オーイシ めっちゃ恥ずかしいですね!(笑)。どんなことを言ってましたっけ?
オカモト ヒロインに関しては、ちょっと意地悪で思わせぶりな感じとか、素直じゃないところがキーワードでした。
オーイシ あとは赤い糸が出てくることにも繋がりますが、「運命を強く信じる子」というのも言ってましたよね。主人公よりも運命を強く信じているのはヒロインかなと思いますし、涙が溢れるシーンがあるんですけど、アンニュイな表情をしたりとかニコッとする際に憂いがあるのはそういうところにあるのかなって。2人が離れ離れになる運命だと分かっているからこそ、そういう表情を浮かべている。その感情の機微もMVで表現されています。
オカモト しかも、今回は楽曲がない状態からスタートしたんですよね。私としても音楽と映像がお互いにインスピレーションを受けながら、形にしていく作業がとても新鮮でした。
オーイシ オカモト監督にイメージボードを作っていただきつつ、僕も一節考えたメロディを聴いていただいて。そういう意味では、映像と音楽が密着した状態で同時進行に進めていきましたね。
オカモト 恐れ多いんですけど、オーイシさんが書かれた歌詞に対して、気になるところを提案させていただくこともありました。

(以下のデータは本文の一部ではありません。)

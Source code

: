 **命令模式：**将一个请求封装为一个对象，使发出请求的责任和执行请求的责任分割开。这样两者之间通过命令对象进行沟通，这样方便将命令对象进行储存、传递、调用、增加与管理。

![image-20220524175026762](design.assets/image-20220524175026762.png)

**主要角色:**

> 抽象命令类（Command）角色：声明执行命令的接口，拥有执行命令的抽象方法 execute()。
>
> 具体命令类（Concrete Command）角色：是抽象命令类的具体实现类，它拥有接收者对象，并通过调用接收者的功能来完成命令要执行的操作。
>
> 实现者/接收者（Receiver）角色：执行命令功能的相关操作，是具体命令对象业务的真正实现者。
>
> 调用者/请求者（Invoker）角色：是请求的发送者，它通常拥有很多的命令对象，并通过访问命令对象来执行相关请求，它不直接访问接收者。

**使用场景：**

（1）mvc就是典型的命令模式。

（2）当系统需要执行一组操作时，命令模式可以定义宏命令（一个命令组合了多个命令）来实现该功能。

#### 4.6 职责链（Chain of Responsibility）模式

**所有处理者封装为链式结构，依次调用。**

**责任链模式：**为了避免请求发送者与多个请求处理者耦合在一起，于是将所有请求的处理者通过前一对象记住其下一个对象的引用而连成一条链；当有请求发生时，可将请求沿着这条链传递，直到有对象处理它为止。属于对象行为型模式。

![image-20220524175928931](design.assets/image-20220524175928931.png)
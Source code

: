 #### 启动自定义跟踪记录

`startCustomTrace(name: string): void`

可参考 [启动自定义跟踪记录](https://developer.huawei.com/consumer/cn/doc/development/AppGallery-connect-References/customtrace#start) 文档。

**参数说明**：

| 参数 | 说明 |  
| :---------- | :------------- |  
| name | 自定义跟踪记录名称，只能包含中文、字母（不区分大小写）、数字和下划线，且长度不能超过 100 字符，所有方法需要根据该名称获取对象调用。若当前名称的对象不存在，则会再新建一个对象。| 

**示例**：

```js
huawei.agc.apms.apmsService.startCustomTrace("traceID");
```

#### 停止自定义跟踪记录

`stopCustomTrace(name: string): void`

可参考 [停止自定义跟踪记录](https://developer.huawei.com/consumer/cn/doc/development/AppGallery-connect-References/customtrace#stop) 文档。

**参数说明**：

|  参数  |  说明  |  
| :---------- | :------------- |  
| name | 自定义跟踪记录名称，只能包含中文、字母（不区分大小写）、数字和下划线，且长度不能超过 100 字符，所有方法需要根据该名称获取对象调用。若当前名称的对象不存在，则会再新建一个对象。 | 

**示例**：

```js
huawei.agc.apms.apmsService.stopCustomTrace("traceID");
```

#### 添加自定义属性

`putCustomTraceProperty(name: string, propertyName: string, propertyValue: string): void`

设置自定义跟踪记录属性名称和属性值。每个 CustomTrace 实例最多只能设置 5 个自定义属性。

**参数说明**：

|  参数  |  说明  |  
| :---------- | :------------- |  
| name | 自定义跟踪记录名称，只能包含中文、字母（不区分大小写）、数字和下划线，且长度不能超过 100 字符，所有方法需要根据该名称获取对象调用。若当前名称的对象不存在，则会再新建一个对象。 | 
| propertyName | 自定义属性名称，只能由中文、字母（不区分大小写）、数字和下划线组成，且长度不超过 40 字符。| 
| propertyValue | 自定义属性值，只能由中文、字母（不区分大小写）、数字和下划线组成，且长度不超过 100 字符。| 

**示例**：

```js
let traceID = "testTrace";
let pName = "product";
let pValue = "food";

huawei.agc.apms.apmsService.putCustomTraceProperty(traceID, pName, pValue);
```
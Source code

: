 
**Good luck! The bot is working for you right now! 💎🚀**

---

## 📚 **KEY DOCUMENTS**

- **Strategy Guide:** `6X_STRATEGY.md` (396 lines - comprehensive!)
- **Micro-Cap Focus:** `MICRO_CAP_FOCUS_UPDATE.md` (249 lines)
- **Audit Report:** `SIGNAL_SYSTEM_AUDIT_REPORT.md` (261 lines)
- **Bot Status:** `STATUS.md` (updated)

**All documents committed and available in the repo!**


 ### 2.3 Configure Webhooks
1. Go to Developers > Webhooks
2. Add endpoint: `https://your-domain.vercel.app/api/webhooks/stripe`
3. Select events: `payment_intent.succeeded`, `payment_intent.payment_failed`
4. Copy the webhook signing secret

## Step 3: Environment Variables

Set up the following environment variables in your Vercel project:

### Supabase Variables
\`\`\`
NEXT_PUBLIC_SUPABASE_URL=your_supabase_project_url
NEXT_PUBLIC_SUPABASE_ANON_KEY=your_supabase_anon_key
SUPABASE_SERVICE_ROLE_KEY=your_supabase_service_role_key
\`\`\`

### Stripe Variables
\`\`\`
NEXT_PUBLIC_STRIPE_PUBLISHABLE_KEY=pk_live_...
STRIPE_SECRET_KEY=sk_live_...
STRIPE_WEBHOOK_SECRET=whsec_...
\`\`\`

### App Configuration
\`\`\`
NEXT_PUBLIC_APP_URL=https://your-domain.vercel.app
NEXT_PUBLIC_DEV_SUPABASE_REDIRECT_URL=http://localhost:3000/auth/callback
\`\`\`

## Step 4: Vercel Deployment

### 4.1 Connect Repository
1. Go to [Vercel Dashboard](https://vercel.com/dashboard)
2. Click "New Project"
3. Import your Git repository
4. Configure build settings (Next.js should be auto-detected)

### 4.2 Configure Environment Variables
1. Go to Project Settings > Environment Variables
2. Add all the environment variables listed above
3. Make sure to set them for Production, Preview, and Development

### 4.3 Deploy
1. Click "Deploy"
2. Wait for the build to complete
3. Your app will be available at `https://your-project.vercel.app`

オーイシ その意見がとても勉強になったし、普段ではやらない作曲スタイルで楽しかったです。実は、今回の対談でどうしてもお伝えしたいことがありまして……コロナ禍になって僕はスランプに陥っていたんです。そんなとき、オカモト監督と『神或アルゴリズム』を作らせていただいたことで、物作りの喜びを再確認させてもらいました。オカモト監督は僕の恩人でもあるんです。
オカモト とんでもないです(照)。オーイシさんは音楽を作られて、私は画を描いているのでお互いにやっていることは違うんですけど、クリエイティブという意味では一緒。私も物作りの精神を見つめ直す機会になりました。
オカモト
アニメーション作家、イラストレーター。所属するクリエイティブチーム“TriFスタジオ”は過去にオーイシマサヨシオンラインワンマンライブ『世界が君を必要とする時が来たんだ』の映像演出を務めた。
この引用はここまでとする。